J.M. Coetzee was criticized (rightfully, I think) for lending his name and fame to an African fiction prize/anthology that ended up including, it seems, only white writers. It looks like Coetzee only read the 21 finalists and then was tasked with choosing winners from that group, and that the reading was anonymous, so his opportunities for knowing much about the background of the writers was limited, but still, he's a hugely famous Nobel winner and could, at the end, have pulled his name or said something publicly. He didn't, but he did write the most reluctant introduction to such a book that I've ever read. The very first paragraph reads:
The 21 stories that made it to the final round this year are of a generally higher standard than the finalists for the last award, which suggests that the standard of entries as a whole may be higher. If so, this is a promising development. On the other hand, the kind of short-story writer we are all hoping that an award of this magnitude will attract, recognize, reward, foster, and perhaps even launch into the wider world — the newcomer with naked talent, a feel for language, and a fresh vision of the world —stubbornly fails to arive.
Ouch.

I don't know about "naked talent" (what does that look like in a text?), but the feel for language and fresh vision of the world are certainly things that have been, with some exceptions, lacking from the Caine Prize, too. The workshop stories presented in the annual Caine Prize anthologies, though, show that this isn't necessarily the fault of the writers, but of the type of writing that gets rewarded and encouraged.
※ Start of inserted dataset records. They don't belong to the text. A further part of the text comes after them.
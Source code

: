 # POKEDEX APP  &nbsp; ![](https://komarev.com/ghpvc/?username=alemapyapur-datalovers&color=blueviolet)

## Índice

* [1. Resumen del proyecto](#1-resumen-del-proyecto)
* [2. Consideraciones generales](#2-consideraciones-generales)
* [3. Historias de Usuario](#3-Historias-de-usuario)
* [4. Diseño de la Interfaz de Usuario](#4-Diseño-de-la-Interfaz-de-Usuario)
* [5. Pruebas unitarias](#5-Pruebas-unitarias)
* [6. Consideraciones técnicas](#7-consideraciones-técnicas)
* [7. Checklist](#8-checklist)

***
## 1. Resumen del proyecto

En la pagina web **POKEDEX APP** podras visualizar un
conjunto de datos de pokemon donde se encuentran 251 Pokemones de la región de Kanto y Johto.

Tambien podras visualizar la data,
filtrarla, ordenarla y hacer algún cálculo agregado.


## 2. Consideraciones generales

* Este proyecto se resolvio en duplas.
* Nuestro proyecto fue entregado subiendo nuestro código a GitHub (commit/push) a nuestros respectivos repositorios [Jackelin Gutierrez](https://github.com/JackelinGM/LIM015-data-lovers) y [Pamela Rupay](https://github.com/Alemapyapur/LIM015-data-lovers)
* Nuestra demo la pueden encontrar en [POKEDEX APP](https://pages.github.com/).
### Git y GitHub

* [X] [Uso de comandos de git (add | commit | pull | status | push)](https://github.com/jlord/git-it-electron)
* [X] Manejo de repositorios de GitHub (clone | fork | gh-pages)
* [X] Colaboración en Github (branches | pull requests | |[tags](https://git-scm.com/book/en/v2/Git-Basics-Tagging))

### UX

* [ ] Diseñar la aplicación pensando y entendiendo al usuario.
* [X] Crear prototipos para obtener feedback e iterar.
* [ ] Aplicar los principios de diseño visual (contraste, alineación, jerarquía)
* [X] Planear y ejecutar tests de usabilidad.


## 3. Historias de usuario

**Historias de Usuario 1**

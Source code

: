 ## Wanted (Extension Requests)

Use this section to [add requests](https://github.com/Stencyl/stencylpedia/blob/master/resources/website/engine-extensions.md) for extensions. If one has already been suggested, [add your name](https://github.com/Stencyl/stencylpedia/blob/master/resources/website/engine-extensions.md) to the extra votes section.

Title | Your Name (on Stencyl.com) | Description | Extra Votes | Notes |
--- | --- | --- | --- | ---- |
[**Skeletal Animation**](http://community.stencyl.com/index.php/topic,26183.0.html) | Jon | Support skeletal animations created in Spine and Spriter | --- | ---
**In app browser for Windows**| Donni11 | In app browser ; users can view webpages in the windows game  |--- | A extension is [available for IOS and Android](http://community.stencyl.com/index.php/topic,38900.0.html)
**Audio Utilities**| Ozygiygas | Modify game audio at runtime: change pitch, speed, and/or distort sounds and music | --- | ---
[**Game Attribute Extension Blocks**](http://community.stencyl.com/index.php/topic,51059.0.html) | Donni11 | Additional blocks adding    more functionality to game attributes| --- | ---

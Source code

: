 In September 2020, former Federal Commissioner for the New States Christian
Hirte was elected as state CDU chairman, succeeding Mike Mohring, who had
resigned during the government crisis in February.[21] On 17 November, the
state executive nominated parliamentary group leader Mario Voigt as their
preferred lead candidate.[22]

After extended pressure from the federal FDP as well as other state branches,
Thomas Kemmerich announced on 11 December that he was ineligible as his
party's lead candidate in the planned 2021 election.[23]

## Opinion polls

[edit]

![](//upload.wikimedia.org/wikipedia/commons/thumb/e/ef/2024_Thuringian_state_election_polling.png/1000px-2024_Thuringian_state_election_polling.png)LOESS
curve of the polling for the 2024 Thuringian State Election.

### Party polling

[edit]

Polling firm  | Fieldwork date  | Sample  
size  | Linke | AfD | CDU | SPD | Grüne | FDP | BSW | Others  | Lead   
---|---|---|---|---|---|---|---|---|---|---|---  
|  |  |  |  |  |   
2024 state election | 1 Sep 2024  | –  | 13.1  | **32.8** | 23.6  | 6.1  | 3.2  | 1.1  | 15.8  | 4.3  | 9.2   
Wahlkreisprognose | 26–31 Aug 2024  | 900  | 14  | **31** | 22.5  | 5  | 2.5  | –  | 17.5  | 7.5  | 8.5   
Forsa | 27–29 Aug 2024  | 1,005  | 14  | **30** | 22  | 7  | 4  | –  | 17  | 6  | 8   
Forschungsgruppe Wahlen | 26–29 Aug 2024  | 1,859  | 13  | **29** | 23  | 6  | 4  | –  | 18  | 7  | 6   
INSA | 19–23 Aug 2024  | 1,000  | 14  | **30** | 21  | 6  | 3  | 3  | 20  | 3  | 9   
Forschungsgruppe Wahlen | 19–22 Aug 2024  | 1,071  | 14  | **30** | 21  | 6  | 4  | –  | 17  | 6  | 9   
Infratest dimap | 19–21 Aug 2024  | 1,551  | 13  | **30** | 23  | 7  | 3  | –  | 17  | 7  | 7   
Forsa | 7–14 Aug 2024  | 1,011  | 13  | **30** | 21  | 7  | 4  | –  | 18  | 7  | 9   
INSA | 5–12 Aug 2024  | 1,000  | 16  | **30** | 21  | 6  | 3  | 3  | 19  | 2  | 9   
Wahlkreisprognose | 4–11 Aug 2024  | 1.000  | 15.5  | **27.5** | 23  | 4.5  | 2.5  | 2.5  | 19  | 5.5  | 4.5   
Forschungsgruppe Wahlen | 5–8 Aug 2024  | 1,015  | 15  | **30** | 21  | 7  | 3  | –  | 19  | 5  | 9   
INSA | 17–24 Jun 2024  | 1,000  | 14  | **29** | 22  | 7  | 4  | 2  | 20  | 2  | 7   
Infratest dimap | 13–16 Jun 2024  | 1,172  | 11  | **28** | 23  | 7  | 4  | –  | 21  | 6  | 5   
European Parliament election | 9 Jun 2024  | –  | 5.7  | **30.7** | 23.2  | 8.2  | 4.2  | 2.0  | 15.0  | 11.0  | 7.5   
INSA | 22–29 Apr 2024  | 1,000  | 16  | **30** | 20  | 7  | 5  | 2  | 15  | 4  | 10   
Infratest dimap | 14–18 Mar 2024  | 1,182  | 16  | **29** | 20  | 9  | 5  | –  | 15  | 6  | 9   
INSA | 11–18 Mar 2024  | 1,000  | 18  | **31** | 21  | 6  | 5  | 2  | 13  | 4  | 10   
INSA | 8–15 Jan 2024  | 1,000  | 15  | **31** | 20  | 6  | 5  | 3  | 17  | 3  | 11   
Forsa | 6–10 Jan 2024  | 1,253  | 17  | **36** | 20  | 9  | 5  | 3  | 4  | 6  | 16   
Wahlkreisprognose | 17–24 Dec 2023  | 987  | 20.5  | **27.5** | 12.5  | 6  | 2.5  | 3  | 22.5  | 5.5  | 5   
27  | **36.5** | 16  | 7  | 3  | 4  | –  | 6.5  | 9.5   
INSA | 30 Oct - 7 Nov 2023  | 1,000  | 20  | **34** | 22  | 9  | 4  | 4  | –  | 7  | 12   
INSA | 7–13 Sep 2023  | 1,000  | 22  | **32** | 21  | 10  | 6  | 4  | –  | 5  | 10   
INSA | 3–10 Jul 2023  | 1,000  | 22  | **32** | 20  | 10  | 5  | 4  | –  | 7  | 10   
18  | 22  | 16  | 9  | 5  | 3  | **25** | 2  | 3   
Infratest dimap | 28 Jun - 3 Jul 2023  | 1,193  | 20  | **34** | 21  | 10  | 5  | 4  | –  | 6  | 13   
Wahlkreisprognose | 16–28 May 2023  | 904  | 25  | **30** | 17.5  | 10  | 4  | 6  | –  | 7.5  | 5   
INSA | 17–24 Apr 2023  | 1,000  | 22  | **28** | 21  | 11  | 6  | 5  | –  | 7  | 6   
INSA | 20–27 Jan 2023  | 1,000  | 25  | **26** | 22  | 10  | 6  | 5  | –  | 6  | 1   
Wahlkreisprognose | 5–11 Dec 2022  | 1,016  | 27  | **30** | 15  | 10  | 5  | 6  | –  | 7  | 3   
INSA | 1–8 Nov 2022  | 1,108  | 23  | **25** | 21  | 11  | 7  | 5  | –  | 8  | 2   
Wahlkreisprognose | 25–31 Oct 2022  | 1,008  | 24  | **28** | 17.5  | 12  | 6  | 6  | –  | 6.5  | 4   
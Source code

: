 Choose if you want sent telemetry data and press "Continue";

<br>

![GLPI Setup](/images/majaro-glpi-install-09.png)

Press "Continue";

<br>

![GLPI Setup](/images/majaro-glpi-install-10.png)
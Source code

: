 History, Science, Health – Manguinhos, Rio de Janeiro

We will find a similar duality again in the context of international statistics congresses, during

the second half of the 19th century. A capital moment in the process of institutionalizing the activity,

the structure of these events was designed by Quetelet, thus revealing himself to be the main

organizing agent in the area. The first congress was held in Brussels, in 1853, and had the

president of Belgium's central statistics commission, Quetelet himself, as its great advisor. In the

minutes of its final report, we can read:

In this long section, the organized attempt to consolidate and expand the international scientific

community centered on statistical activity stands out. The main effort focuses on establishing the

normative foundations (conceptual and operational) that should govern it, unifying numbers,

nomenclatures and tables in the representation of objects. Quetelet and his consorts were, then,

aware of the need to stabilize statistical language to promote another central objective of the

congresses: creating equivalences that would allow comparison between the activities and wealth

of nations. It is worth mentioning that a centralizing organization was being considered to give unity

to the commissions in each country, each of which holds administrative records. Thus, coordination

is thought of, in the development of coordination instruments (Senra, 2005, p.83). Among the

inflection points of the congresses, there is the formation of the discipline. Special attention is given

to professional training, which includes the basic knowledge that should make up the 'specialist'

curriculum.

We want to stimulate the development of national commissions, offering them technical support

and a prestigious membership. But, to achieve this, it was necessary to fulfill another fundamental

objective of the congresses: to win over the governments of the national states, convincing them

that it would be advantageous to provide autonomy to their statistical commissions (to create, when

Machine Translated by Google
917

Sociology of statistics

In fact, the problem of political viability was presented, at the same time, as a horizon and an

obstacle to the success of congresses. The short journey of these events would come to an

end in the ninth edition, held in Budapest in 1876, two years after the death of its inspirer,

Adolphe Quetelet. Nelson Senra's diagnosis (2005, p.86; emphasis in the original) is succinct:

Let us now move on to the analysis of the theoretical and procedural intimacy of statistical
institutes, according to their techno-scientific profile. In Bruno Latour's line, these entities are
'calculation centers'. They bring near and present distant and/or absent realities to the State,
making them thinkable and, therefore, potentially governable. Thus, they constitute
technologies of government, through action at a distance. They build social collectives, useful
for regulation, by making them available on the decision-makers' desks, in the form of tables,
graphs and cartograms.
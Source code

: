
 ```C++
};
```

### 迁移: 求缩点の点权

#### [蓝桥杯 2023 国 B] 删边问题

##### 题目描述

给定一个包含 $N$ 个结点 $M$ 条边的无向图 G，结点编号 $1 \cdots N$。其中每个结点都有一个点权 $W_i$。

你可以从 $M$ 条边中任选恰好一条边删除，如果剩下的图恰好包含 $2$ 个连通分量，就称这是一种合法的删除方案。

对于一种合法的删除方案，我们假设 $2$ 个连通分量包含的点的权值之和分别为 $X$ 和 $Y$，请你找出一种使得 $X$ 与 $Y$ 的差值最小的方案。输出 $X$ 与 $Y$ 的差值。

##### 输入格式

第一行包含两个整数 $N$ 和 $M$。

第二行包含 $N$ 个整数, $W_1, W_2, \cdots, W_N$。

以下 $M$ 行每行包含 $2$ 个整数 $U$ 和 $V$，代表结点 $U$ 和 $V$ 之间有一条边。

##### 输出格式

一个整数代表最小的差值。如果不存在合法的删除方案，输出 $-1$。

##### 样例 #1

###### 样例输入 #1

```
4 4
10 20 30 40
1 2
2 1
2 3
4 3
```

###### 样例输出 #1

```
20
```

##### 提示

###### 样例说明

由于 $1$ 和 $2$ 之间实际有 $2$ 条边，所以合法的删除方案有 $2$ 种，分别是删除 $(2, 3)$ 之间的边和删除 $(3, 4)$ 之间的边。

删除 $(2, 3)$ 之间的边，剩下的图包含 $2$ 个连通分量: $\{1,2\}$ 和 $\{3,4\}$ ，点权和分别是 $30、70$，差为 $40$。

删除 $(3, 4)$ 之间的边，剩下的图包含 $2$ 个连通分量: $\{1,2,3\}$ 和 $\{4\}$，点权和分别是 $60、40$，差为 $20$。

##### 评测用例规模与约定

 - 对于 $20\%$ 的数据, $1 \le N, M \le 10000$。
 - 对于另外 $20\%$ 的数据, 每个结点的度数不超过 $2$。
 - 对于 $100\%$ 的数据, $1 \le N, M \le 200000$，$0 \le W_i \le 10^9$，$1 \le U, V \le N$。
And that, ultimately, is why I think Keguro's post is important, and why I hope it will not only be read and debated, but that it will help lead to an environment where report realism isn't the only option. Keguro says it better than I ever could:
I want to advocate for wild imaginations—wild forms of writing, non-linear narratives, an obsessive attention to detail, writing that strains at the edges, reaches beyond itself. I’m interested in writing that lives in secret folders on computers, scurries under beds and into drawers when friends visit, worries that it will be deemed obscene, crazy, impossible. I’m interested in writing that dares truth-the truth of feeling, the truth of form, the truth of seeking, the truth of language seeking byways and creating paths. I’m interested in writing beyond report realism.